Saber and Scroll


In Massachusetts in the 1850s, rapidly changing economic conditions fueled a bewildering set of dislocations. Among other forces, falling labor values for the working class, exponential increases in foreign born populations, poverty and crime, and changing social and political institutions translated into a rage directed at the elite and their failed institutions. This spawned a populist revolt that manifested itself in racism, hatred, xenophobia, exclusion and a determination to overthrow the old order and start afresh. At the same time, African-Americans—chafing at life at the margins in a state that nevertheless offered the best overall quality of life in the nation—sought equality of education for their children in fully integrated schools. Utilizing boycotts, nonviolent tactics and an alliance with elite whites who objected to inferior “separate but equal” schools, a movement formed driven by a charismatic yet unassuming leader that demanded desegregation.

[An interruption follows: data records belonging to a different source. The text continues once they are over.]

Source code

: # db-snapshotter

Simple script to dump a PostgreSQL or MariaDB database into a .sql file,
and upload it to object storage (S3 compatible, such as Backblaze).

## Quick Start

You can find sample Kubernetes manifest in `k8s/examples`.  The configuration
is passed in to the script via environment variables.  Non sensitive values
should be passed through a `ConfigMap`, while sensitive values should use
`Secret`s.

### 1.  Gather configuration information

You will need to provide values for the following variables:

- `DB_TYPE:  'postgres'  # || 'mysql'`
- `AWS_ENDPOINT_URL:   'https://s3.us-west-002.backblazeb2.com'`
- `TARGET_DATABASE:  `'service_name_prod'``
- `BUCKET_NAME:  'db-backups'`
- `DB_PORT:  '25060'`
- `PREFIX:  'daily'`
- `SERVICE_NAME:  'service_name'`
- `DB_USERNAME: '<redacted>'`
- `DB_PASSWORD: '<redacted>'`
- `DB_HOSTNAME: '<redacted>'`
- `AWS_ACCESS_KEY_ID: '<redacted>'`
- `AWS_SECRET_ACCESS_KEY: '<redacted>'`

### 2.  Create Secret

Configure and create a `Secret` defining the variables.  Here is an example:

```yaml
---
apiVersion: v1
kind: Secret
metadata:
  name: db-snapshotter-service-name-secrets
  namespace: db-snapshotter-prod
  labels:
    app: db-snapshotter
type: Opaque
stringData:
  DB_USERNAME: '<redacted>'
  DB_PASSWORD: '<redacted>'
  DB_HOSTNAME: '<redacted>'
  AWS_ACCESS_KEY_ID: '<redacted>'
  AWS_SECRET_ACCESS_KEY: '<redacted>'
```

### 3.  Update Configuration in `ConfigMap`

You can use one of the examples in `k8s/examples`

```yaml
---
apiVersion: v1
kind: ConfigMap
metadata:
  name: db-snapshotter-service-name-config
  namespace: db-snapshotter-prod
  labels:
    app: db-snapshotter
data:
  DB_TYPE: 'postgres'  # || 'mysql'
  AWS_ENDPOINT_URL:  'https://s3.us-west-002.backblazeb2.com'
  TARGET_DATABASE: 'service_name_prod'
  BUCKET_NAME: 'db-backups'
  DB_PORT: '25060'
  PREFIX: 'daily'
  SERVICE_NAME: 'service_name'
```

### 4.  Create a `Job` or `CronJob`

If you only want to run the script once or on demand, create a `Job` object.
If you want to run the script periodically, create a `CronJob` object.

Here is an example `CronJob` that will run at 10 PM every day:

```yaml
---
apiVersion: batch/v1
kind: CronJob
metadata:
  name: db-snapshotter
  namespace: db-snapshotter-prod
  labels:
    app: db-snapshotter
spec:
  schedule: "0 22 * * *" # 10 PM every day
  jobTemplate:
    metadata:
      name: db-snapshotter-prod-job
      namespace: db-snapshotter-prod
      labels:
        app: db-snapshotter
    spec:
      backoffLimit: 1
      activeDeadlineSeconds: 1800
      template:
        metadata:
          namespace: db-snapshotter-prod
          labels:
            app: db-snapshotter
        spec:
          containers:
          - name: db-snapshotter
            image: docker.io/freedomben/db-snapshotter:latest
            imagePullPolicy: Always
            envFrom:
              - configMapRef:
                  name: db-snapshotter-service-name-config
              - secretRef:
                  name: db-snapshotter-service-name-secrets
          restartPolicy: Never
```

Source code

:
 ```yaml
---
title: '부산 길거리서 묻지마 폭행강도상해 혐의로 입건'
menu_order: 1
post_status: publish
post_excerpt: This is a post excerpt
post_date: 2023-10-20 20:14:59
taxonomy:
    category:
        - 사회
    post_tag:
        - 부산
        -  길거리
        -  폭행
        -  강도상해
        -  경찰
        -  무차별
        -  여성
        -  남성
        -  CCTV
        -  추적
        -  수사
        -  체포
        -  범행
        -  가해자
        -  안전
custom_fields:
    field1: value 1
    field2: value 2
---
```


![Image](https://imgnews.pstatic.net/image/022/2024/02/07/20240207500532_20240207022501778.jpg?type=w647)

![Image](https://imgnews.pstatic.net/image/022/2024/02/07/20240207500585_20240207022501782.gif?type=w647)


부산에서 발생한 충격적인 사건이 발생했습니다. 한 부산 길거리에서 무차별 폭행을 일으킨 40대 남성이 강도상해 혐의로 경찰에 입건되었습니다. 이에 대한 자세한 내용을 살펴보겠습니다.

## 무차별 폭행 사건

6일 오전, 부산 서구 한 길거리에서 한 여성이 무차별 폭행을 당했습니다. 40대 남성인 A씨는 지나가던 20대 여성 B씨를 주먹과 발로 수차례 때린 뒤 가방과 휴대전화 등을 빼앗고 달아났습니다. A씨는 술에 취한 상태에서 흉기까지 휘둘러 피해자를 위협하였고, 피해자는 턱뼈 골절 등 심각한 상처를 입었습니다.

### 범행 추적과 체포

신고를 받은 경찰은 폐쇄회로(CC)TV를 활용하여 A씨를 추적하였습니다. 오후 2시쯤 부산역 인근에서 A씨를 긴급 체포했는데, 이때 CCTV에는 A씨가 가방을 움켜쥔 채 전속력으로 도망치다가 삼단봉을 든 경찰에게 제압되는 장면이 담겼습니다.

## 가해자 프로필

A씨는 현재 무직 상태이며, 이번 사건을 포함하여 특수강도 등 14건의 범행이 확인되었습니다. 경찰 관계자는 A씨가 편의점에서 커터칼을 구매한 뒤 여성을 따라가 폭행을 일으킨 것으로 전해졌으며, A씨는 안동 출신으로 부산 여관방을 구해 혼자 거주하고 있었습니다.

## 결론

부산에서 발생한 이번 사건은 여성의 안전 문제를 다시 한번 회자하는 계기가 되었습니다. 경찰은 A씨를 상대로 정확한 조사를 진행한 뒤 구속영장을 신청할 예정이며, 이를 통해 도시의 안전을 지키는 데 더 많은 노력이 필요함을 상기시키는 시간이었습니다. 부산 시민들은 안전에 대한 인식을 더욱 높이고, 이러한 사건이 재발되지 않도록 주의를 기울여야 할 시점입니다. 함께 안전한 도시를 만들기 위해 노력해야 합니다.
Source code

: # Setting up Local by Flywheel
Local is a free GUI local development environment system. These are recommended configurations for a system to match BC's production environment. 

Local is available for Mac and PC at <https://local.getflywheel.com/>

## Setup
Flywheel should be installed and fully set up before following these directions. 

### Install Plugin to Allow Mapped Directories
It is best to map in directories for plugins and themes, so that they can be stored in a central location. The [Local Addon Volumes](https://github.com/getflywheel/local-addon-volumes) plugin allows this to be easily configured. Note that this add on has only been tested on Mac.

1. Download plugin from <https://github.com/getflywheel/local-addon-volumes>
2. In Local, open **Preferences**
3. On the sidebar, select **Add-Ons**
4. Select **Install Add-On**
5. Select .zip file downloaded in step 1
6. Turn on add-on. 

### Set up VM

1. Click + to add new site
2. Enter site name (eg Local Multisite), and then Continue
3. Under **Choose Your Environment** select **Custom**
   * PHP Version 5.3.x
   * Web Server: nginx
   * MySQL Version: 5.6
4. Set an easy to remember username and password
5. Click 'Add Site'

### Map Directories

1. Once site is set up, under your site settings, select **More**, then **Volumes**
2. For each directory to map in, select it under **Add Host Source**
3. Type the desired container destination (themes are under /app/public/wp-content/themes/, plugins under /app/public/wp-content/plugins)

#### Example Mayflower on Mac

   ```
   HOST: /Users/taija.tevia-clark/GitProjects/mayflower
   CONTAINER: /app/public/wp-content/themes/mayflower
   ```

At the nexus of these unlikely arcs, the nativist American Party, known popularly as the “Know-Nothings,” capitalizing on rampant anti-Irish and anti-Catholic sentiment, swept the state, capturing the legislature and the governor’s office. Paradoxically, it was this legislature dominated by Know-Nothings—who rose to power plying the politics of exclusion—that outlawed segregation in schools across the state. The improbable cooperation between nativists and champions of African-American equality, and its highly significant result, is the topic of this paper.